[Try it] Write out every entry below word for word, leaving nothing out.

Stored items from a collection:
#####

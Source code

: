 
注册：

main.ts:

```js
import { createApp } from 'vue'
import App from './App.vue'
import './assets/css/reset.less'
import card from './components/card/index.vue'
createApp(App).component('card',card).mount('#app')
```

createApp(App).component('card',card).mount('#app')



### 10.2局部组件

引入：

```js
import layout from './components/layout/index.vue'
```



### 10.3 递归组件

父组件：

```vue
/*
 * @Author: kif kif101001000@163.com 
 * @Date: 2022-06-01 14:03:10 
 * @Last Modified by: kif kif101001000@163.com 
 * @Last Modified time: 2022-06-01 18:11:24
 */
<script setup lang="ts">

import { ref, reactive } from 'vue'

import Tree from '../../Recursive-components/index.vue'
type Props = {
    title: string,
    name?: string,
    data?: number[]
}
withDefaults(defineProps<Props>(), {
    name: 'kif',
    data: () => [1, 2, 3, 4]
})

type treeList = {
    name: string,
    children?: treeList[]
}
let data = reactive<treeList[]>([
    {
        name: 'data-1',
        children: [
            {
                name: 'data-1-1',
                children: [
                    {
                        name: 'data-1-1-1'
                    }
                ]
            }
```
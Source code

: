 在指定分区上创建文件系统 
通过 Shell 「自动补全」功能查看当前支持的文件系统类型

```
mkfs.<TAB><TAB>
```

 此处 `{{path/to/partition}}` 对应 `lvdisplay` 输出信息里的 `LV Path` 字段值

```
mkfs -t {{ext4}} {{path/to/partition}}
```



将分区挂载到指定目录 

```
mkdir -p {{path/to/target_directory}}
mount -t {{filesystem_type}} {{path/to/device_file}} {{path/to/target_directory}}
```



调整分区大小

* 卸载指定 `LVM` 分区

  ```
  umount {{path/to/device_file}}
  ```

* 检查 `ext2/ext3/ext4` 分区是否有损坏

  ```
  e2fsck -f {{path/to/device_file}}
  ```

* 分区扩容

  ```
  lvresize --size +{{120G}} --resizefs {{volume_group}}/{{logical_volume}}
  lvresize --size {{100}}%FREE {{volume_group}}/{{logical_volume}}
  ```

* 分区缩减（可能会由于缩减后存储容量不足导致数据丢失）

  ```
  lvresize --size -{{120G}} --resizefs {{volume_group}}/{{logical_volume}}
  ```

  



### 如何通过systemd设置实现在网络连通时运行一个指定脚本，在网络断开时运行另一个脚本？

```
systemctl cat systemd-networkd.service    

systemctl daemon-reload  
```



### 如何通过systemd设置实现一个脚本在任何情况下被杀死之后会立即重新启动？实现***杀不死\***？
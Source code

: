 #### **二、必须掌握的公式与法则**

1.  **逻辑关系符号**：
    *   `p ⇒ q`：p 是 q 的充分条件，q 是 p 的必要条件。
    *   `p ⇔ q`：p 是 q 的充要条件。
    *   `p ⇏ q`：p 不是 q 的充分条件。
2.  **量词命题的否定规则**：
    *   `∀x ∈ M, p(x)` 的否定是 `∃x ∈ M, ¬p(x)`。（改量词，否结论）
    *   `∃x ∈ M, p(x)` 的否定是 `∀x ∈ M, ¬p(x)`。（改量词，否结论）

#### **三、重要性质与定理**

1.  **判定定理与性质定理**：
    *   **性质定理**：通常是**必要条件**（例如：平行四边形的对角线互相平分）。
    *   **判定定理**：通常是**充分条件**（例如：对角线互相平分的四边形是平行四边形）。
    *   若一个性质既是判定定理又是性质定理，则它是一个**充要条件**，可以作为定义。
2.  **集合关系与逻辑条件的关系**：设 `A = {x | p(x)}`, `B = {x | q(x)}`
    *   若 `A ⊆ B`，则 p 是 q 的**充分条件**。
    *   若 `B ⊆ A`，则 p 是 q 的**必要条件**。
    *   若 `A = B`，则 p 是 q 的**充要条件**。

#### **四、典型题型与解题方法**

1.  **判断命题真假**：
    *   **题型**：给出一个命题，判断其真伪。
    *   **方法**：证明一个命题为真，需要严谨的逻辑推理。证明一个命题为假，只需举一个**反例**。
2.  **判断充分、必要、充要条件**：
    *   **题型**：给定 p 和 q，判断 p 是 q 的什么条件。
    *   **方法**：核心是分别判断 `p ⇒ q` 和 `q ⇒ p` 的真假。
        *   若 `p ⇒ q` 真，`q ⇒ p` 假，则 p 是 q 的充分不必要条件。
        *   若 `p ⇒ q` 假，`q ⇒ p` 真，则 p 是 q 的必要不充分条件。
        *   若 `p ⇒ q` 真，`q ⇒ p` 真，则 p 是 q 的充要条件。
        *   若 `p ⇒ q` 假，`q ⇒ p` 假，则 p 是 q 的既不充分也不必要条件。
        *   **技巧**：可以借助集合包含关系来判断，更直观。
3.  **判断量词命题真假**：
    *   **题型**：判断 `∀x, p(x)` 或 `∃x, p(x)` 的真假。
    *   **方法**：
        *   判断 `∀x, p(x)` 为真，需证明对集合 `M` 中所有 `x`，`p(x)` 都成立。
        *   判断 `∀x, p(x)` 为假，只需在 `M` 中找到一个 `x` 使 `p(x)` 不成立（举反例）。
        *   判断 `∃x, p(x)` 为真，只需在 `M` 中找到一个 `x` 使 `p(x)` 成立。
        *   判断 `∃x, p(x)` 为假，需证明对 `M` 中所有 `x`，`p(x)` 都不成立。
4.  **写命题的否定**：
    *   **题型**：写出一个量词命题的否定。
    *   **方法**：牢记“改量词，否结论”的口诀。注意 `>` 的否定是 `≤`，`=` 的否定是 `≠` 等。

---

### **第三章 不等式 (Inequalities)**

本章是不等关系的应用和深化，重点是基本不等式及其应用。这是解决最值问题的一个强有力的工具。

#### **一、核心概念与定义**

#####

[Result of the task]
Source code

: 
注册：

main.ts:

```js
import { createApp } from 'vue'
import App from './App.vue'
import './assets/css/reset.less'
import card from './components/card/index.vue'
createApp(App).component('card',card).mount('#app')
```

createApp(App).component('card',card).mount('#app')



### 10.2局部组件

引入：

```js
import layout from './components/layout/index.vue'
```



### 10.3 递归组件

父组件：

```vue
/*
 * @Author: kif kif101001000@163.com 
 * @Date: 2022-06-01 14:03:10 
 * @Last Modified by: kif kif101001000@163.com 
 * @Last Modified time: 2022-06-01 18:11:24
 */
<script setup lang="ts">

import { ref, reactive } from 'vue'

import Tree from '../../Recursive-components/index.vue'
type Props = {
    title: string,
    name?: string,
    data?: number[]
}
withDefaults(defineProps<Props>(), {
    name: 'kif',
    data: () => [1, 2, 3, 4]
})

type treeList = {
    name: string,
    children?: treeList[]
}
let data = reactive<treeList[]>([
    {
        name: 'data-1',
        children: [
            {
                name: 'data-1-1',
                children: [
                    {
                        name: 'data-1-1-1'
                    }
                ]
            }
```
Source code

: 在指定分区上创建文件系统 
通过 Shell 「自动补全」功能查看当前支持的文件系统类型

```
mkfs.<TAB><TAB>
```

 此处 `{{path/to/partition}}` 对应 `lvdisplay` 输出信息里的 `LV Path` 字段值

```
mkfs -t {{ext4}} {{path/to/partition}}
```



将分区挂载到指定目录 

```
mkdir -p {{path/to/target_directory}}
mount -t {{filesystem_type}} {{path/to/device_file}} {{path/to/target_directory}}
```



调整分区大小

* 卸载指定 `LVM` 分区

  ```
  umount {{path/to/device_file}}
  ```

* 检查 `ext2/ext3/ext4` 分区是否有损坏

  ```
  e2fsck -f {{path/to/device_file}}
  ```

* 分区扩容

  ```
  lvresize --size +{{120G}} --resizefs {{volume_group}}/{{logical_volume}}
  lvresize --size {{100}}%FREE {{volume_group}}/{{logical_volume}}
  ```

* 分区缩减（可能会由于缩减后存储容量不足导致数据丢失）

  ```
  lvresize --size -{{120G}} --resizefs {{volume_group}}/{{logical_volume}}
  ```

  



### 如何通过systemd设置实现在网络连通时运行一个指定脚本，在网络断开时运行另一个脚本？

```
systemctl cat systemd-networkd.service    

systemctl daemon-reload  
```



### 如何通过systemd设置实现一个脚本在任何情况下被杀死之后会立即重新启动？实现***杀不死\***？
Source code

: #### **二、必须掌握的公式与法则**

1.  **逻辑关系符号**：
    *   `p ⇒ q`：p 是 q 的充分条件，q 是 p 的必要条件。
    *   `p ⇔ q`：p 是 q 的充要条件。
    *   `p ⇏ q`：p 不是 q 的充分条件。
2.  **量词命题的否定规则**：
    *   `∀x ∈ M, p(x)` 的否定是 `∃x ∈ M, ¬p(x)`。（改量词，否结论）
    *   `∃x ∈ M, p(x)` 的否定是 `∀x ∈ M, ¬p(x)`。（改量词，否结论）

#### **三、重要性质与定理**

1.  **判定定理与性质定理**：
    *   **性质定理**：通常是**必要条件**（例如：平行四边形的对角线互相平分）。
    *   **判定定理**：通常是**充分条件**（例如：对角线互相平分的四边形是平行四边形）。
    *   若一个性质既是判定定理又是性质定理，则它是一个**充要条件**，可以作为定义。
2.  **集合关系与逻辑条件的关系**：设 `A = {x | p(x)}`, `B = {x | q(x)}`
    *   若 `A ⊆ B`，则 p 是 q 的**充分条件**。
    *   若 `B ⊆ A`，则 p 是 q 的**必要条件**。
    *   若 `A = B`，则 p 是 q 的**充要条件**。

#### **四、典型题型与解题方法**

1.  **判断命题真假**：
    *   **题型**：给出一个命题，判断其真伪。
    *   **方法**：证明一个命题为真，需要严谨的逻辑推理。证明一个命题为假，只需举一个**反例**。
2.  **判断充分、必要、充要条件**：
    *   **题型**：给定 p 和 q，判断 p 是 q 的什么条件。
    *   **方法**：核心是分别判断 `p ⇒ q` 和 `q ⇒ p` 的真假。
        *   若 `p ⇒ q` 真，`q ⇒ p` 假，则 p 是 q 的充分不必要条件。
        *   若 `p ⇒ q` 假，`q ⇒ p` 真，则 p 是 q 的必要不充分条件。
        *   若 `p ⇒ q` 真，`q ⇒ p` 真，则 p 是 q 的充要条件。
        *   若 `p ⇒ q` 假，`q ⇒ p` 假，则 p 是 q 的既不充分也不必要条件。
        *   **技巧**：可以借助集合包含关系来判断，更直观。
3.  **判断量词命题真假**：
    *   **题型**：判断 `∀x, p(x)` 或 `∃x, p(x)` 的真假。
    *   **方法**：
        *   判断 `∀x, p(x)` 为真，需证明对集合 `M` 中所有 `x`，`p(x)` 都成立。
        *   判断 `∀x, p(x)` 为假，只需在 `M` 中找到一个 `x` 使 `p(x)` 不成立（举反例）。
        *   判断 `∃x, p(x)` 为真，只需在 `M` 中找到一个 `x` 使 `p(x)` 成立。
        *   判断 `∃x, p(x)` 为假，需证明对 `M` 中所有 `x`，`p(x)` 都不成立。
4.  **写命题的否定**：
    *   **题型**：写出一个量词命题的否定。
    *   **方法**：牢记“改量词，否结论”的口诀。注意 `>` 的否定是 `≤`，`=` 的否定是 `≠` 等。

---

### **第三章 不等式 (Inequalities)**

本章是不等关系的应用和深化，重点是基本不等式及其应用。这是解决最值问题的一个强有力的工具。

#### **一、核心概念与定义**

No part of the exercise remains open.